More than 50 men made the trek in high heels from Drumheller Co-op to Freson IGA, and along the way raised $17,000.
The first Drumheller Walk a Mile in Her Shoes event on Wednesday, May 12, by all accounts was a success. A greater than expected turnout, combined with a large commitment from walkers and residents who donated to the cause, resulted in the event smashing its goals.
“Walk a Mile is an international event that goes all over Canada, the US, and also Europe. We brought it here to Drumheller, never dreaming our community would respond so resoundingly,” said Marian Ewing, president of the Big Country Anti-Violence Association. “This is a serious subject, violence and sexual assault, and touches many hearts. Our community rallies against it.”

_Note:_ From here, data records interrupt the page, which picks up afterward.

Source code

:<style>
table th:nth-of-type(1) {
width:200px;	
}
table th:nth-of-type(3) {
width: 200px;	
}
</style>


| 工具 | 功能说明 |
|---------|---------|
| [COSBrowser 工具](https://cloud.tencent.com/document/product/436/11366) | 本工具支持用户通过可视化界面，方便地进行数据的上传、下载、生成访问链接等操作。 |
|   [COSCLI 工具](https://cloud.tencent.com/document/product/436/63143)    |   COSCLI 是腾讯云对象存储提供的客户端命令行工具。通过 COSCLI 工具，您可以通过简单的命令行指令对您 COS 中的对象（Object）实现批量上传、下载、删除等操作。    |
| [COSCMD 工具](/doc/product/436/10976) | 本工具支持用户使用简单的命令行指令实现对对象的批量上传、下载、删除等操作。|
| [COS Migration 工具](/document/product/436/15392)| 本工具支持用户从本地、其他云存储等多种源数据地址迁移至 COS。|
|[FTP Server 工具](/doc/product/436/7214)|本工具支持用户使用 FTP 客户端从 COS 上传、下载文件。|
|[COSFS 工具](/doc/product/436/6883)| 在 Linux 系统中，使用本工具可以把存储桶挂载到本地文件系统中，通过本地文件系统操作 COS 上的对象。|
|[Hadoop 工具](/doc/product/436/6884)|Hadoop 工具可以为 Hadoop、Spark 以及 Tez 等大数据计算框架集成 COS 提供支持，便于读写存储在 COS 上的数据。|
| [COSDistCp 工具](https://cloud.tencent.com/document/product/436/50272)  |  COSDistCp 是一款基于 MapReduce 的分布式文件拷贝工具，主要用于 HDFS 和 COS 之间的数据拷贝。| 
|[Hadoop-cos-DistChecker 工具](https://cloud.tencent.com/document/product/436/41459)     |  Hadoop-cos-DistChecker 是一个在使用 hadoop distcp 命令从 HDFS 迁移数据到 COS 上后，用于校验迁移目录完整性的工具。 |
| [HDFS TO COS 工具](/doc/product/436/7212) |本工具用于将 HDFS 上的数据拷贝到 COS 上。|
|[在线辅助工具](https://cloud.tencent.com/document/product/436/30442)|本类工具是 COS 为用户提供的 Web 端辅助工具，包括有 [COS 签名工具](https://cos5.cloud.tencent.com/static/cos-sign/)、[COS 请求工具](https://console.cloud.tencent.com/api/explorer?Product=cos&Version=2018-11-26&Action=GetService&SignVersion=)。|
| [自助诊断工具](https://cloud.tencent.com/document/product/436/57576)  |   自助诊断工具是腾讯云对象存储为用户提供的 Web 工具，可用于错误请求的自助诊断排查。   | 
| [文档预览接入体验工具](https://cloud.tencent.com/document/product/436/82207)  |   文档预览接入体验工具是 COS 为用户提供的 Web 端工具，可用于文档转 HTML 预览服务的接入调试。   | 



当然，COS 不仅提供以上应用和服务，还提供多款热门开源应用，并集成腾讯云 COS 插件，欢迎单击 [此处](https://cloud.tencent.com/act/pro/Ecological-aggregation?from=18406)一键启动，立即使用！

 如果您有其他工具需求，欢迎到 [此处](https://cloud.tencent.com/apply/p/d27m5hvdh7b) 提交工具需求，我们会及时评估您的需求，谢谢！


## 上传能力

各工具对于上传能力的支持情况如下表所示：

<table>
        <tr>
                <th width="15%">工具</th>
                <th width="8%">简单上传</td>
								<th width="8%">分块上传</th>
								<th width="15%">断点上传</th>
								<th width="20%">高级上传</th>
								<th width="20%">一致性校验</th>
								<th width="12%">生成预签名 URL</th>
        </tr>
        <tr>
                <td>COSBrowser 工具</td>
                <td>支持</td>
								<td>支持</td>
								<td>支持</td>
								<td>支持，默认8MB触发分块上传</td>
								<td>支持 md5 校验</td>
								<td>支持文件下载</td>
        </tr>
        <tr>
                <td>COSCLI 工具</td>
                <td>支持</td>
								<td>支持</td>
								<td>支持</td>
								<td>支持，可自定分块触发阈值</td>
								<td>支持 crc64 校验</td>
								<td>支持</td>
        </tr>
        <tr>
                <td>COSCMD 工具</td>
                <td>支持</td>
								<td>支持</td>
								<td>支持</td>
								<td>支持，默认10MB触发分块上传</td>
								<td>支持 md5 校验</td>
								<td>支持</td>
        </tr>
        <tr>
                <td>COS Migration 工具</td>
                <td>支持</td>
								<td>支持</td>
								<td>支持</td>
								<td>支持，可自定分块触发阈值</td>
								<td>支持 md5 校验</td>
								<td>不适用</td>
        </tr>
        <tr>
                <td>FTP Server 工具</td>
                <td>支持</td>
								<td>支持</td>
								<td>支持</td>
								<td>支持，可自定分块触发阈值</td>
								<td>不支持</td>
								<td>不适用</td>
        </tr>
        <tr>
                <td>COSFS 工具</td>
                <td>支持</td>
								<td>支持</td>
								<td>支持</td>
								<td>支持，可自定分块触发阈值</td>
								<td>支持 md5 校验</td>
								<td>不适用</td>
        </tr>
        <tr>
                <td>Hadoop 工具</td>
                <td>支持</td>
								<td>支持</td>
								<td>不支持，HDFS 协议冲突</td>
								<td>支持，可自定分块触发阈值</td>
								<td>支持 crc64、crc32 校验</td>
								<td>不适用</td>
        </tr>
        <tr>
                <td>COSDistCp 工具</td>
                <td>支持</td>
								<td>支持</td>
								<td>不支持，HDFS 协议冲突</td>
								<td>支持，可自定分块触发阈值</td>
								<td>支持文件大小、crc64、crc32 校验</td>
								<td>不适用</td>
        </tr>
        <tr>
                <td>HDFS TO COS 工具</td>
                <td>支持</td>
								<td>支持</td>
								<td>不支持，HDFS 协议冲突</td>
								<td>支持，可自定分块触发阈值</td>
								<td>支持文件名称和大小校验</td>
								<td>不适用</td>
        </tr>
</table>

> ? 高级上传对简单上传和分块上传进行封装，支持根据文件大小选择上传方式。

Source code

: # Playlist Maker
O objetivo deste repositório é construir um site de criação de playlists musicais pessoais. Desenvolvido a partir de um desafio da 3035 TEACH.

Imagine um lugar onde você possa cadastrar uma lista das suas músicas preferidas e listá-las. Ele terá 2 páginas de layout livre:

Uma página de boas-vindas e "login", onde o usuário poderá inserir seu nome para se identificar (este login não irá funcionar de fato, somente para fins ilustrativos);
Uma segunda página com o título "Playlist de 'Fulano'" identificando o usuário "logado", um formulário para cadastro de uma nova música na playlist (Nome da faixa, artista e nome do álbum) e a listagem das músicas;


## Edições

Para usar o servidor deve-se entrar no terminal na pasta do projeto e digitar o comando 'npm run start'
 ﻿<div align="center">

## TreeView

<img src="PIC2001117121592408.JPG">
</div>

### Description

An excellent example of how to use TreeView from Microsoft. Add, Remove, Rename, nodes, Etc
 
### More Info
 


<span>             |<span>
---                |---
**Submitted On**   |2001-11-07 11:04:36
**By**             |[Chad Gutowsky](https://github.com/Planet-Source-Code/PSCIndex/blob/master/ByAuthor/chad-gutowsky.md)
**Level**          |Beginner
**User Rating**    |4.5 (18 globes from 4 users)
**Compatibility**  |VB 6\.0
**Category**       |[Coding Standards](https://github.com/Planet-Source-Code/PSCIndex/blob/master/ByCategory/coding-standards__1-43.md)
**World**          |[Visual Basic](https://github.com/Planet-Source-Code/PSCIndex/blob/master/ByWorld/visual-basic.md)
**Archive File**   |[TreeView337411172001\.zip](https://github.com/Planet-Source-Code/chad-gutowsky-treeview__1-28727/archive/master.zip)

Walkers were eager to hit the course, if only to take off the bright red four-inch heels at the finish line. Along with the shoes, some dressed up, some carried signs, some played the drums, and some marched in silence, wearing black shirts with red and white letters simply stating “I am man enough to walk a mile in her shoes.”
At the end of the road, they were greeted with a barbecue and even the opportunity for a pedicure and foot massage. They also shared the camaraderie of fellow hikers. Despite stubbed toes, swollen ankles and blisters here and there, spirits were high.
Half of the funds raised by the event will remain with the BCAVA to support transportation, emergency funding and assistance for those in need. The other half will go to support Communities Against Abuse, an organization based in Stettler that serves East Central Alberta. Incorporated in 1988, the organization runs preventive programs for parents, families and students. It also has a treatment service dealing with victims of abuse, both children and adults who were victimized as children, family members of victims and perpetrators of abuse.
Judy Beebe, program director for the organization, says they have treated victims from the Drumheller area and will use the funds to continue its services.
She told the crowd gathered at the end of the walk she was encouraged to see so many men participate.
“I’ve always said until we really get some men on board with us, it’s just a bunch of women fighting the issue,” she said. “This shows me that we really have some men on board and that it’s not just a one gender issue, and that’s really important to me.”
For Ewing, the walk sent a clear message.
“Today we are helping a group of people who desperately need our compassion. On their behalf, I thank you sincerely. Your message is strong, ‘stop sexual violence and gender violence,’” said Ewing.